Security Operations Specialist
Gloo, headquartered in beautiful Boulder, Colorado, builds software for people and organizations dedicated to improving lives. We’re leveraging the same exponential tech that’s driving success in other industries and making it available through tools such as big data, custom assessments, an engagement app, and eventually an entire market network focused on growth. As one of Boulder’s most successful and innovative tech companies, Gloo needs more talented professionals who are driven to make a positive impact on humanity. Are you one of them?

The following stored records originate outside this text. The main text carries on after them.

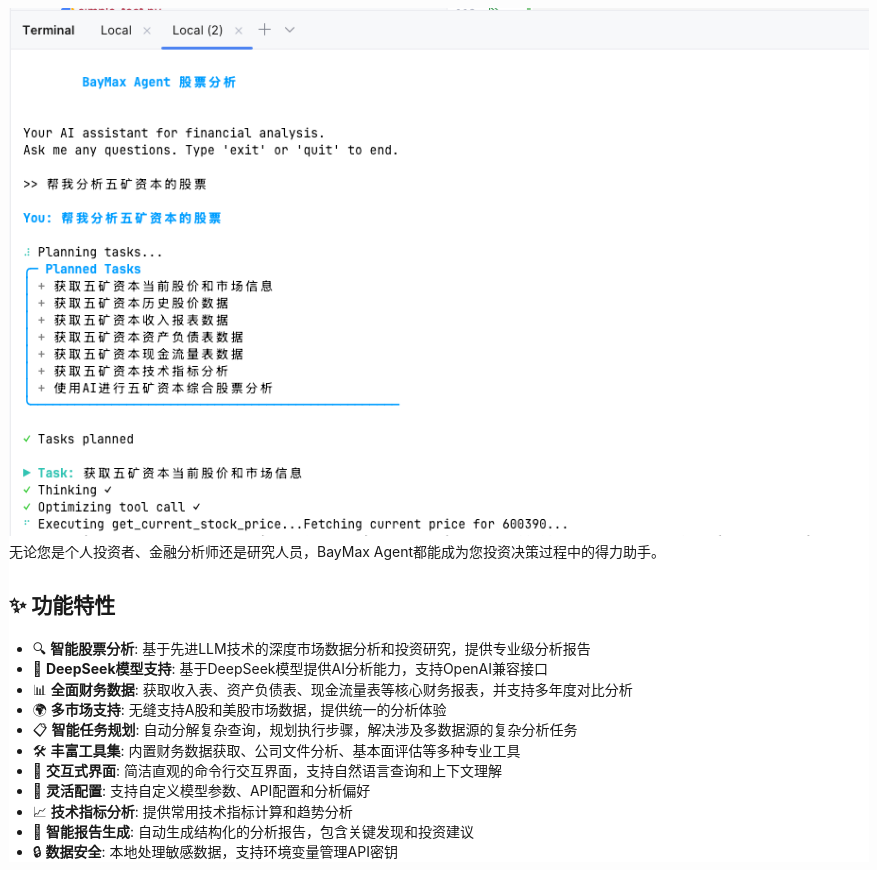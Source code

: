![img_3.png](img_3.png)
无论您是个人投资者、金融分析师还是研究人员，BayMax Agent都能成为您投资决策过程中的得力助手。

## ✨ 功能特性

- 🔍 **智能股票分析**: 基于先进LLM技术的深度市场数据分析和投资研究，提供专业级分析报告
- 🤖 **DeepSeek模型支持**: 基于DeepSeek模型提供AI分析能力，支持OpenAI兼容接口
- 📊 **全面财务数据**: 获取收入表、资产负债表、现金流量表等核心财务报表，并支持多年度对比分析
- 🌍 **多市场支持**: 无缝支持A股和美股市场数据，提供统一的分析体验
- 📋 **智能任务规划**: 自动分解复杂查询，规划执行步骤，解决涉及多数据源的复杂分析任务
- 🛠️ **丰富工具集**: 内置财务数据获取、公司文件分析、基本面评估等多种专业工具
- 💬 **交互式界面**: 简洁直观的命令行交互界面，支持自然语言查询和上下文理解
- 🔧 **灵活配置**: 支持自定义模型参数、API配置和分析偏好
- 📈 **技术指标分析**: 提供常用技术指标计算和趋势分析
- 📝 **智能报告生成**: 自动生成结构化的分析报告，包含关键发现和投资建议
- 🔒 **数据安全**: 本地处理敏感数据，支持环境变量管理API密钥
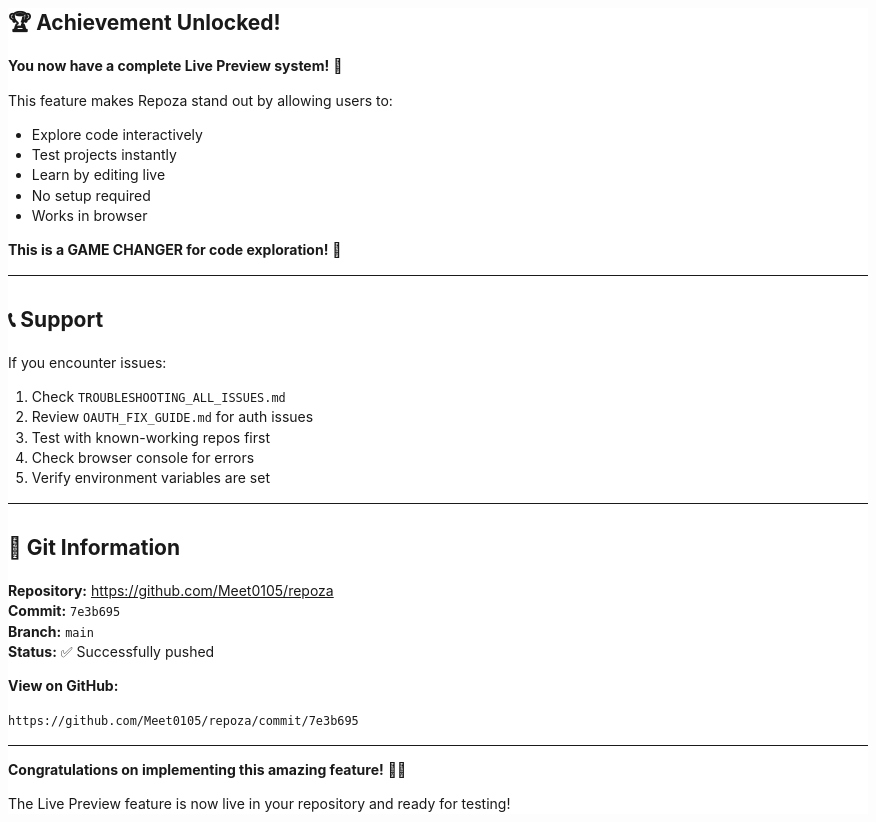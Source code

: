 ## 🏆 Achievement Unlocked!

**You now have a complete Live Preview system!** 🎊

This feature makes Repoza stand out by allowing users to:
- Explore code interactively
- Test projects instantly
- Learn by editing live
- No setup required
- Works in browser

**This is a GAME CHANGER for code exploration!** 🚀

---

## 📞 Support

If you encounter issues:
1. Check `TROUBLESHOOTING_ALL_ISSUES.md`
2. Review `OAUTH_FIX_GUIDE.md` for auth issues
3. Test with known-working repos first
4. Check browser console for errors
5. Verify environment variables are set

---

## 🎯 Git Information

**Repository:** https://github.com/Meet0105/repoza  
**Commit:** `7e3b695`  
**Branch:** `main`  
**Status:** ✅ Successfully pushed

**View on GitHub:**
```
https://github.com/Meet0105/repoza/commit/7e3b695
```

---

**Congratulations on implementing this amazing feature!** 🎉🚀

The Live Preview feature is now live in your repository and ready for testing!
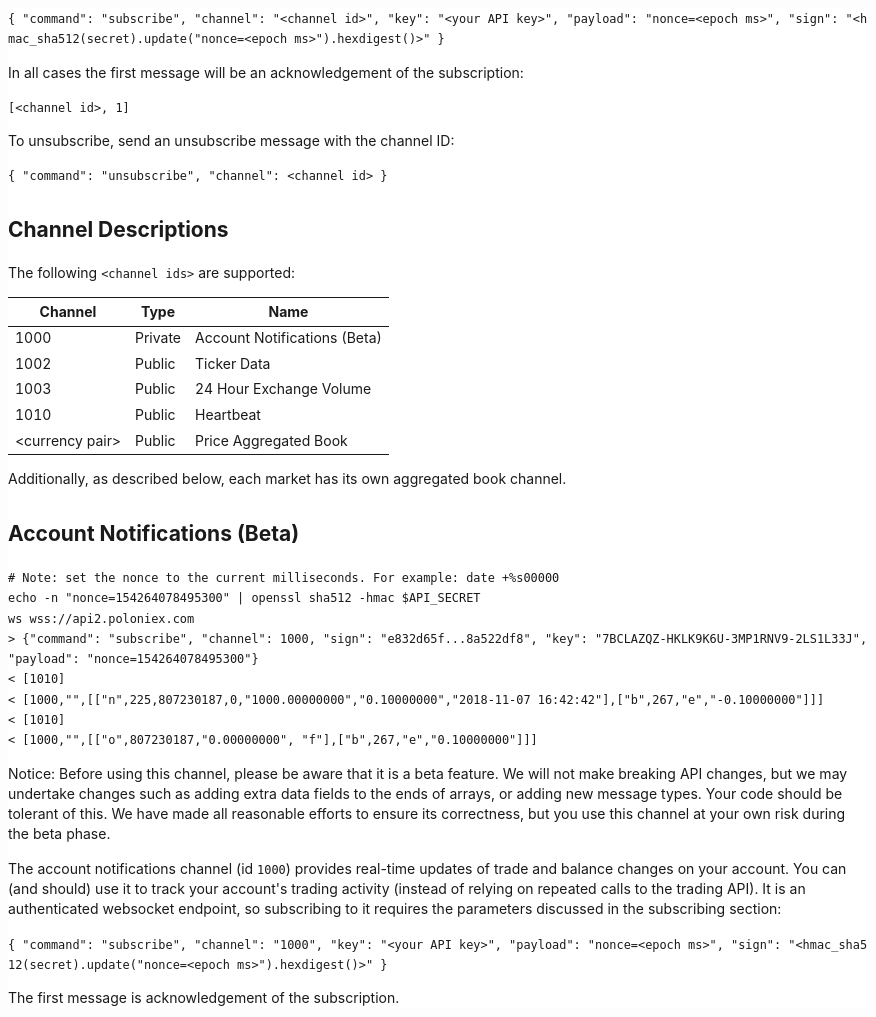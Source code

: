 `{ "command": "subscribe", "channel": "<channel id>", "key": "<your API key>", "payload": "nonce=<epoch ms>", "sign": "<hmac_sha512(secret).update("nonce=<epoch ms>").hexdigest()>" }`

In all cases the first message will be an acknowledgement of the subscription:

`[<channel id>, 1]`

To unsubscribe, send an unsubscribe message with the channel ID:

`{ "command": "unsubscribe", "channel": <channel id> }`

## Channel Descriptions

The following `<channel ids>` are supported:

Channel | Type | Name
--------|------|-----
1000 | Private | Account Notifications (Beta)
1002 | Public | Ticker Data
1003 | Public | 24 Hour Exchange Volume
1010 | Public | Heartbeat
&lt;currency pair&gt; | Public | Price Aggregated Book

Additionally, as described below, each market has its own aggregated book channel.

## Account Notifications (Beta)

```shell
# Note: set the nonce to the current milliseconds. For example: date +%s00000
echo -n "nonce=154264078495300" | openssl sha512 -hmac $API_SECRET
ws wss://api2.poloniex.com
> {"command": "subscribe", "channel": 1000, "sign": "e832d65f...8a522df8", "key": "7BCLAZQZ-HKLK9K6U-3MP1RNV9-2LS1L33J", "payload": "nonce=154264078495300"}
< [1010]
< [1000,"",[["n",225,807230187,0,"1000.00000000","0.10000000","2018-11-07 16:42:42"],["b",267,"e","-0.10000000"]]]
< [1010]
< [1000,"",[["o",807230187,"0.00000000", "f"],["b",267,"e","0.10000000"]]]
```

<aside class="notice">
Notice: Before using this channel, please be aware that it is a beta feature. We will not make breaking API changes, but we may undertake changes such as adding extra data fields to the ends of arrays, or adding new message types. Your code should be tolerant of this. We have made all reasonable efforts to ensure its correctness, but you use this channel at your own risk during the beta phase.
</aside>

The account notifications channel (id `1000`) provides real-time updates of trade and balance changes on your account. You can (and should) use it to track your account's trading activity (instead of relying on repeated calls to the trading API). It is an authenticated websocket endpoint, so subscribing to it requires the parameters discussed in the subscribing section:

`{ "command": "subscribe", "channel": "1000", "key": "<your API key>", "payload": "nonce=<epoch ms>", "sign": "<hmac_sha512(secret).update("nonce=<epoch ms>").hexdigest()>" }`

The first message is acknowledgement of the subscription.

You’ll join us as the newest member of the Security, Privacy and Compliance team working cross-functionally to administer and enhance our security program. You’ll help us build ‘trust-by-design’ into our organization and all of the products and services we build and support for champions and the communities they serve. You are relatively early in your security career, hungry for growth, and but are excited to put your education and experience to work where it really matters.
What you'll be doing:
- Serving as a full-time member of the Security, Privacy and Compliance team, collaborating with colleagues from the Support, Trust, and Engineering and Product teams to define, deploy and scale our cybersecurity and privacy capabilities
- Serving as a member of the cybersecurity incident response team, maintaining procedures, orchestrating tests of the plan and acting as situation coordinator during actual events
- Partnering with product management and software engineering team members to establish DevSecOps processes and capabilities in an AWS environment.

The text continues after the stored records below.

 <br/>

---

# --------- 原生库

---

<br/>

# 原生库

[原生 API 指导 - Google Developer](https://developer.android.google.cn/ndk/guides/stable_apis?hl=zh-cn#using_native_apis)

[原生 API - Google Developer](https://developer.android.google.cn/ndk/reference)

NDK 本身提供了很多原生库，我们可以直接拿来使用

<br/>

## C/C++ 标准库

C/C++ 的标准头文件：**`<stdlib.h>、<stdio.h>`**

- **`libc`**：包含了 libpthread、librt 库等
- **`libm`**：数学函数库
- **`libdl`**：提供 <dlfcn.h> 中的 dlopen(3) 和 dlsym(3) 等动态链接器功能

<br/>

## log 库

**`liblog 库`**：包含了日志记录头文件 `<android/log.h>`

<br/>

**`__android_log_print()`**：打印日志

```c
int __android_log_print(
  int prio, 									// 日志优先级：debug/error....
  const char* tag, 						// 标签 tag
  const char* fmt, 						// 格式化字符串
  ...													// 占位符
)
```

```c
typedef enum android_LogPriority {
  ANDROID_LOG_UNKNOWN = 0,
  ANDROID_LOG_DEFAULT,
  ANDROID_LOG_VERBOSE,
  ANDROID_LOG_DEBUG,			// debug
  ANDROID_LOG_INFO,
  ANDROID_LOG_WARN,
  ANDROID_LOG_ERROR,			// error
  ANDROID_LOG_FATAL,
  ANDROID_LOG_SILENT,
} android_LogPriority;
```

- Establishing and running Gloo’s vulnerability management program
- Managing and continuously improving Gloo’s ability to monitor, detect and respond to security events
- Managing the company’s vendor risk management program
- Administering Gloo’s Security Awareness & Training program
What you’ll bring to the position:
- BS in information security, computer science, software engineering or related discipline
- At least 2 years of professional experience as a cybersecurity analyst or consultant
- Cybersecurity and/or privacy domain expertise demonstrated by coursework or certifications like AWS Certified Security - Specialty, CCSP, CISSP, Security+, CISM, or CIPP/CIPM
- An understanding of the AWS shared security responsibility model
- Strong communication skills with the ability to share your knowledge and encourage others to embrace our security/privacy programs
- An understanding of the NIST Cybersecurity Framework and 800-53 controls catalog along with common security and privacy regulations (e.g., GDPR, HIPAA, CCPA, or FedRAMP) E
- Training, certifications and hands-on experience with AWS Security Services such as Guard Duty, IAM, Inspector, KMS, Macie, Secrets Manager and Security Hub are a strong plus.
Our Team members enjoy:
- Compensation and bonus commensurate with experience
- Plenty of time off to keep you balanced
- Medical with HSA contribution
- A dynamic, talented team, dedicated to changing the world and building an incredible business
- Beautiful office space in downtown Boulder on Pearl Street, steps from coffee shops and blocks from hiking trails
- Company Happy Hour Fridays
- Fresh fruit, snacks, coffee and sodas
Applications welcome for those who are US Citizens or hold a Green Card.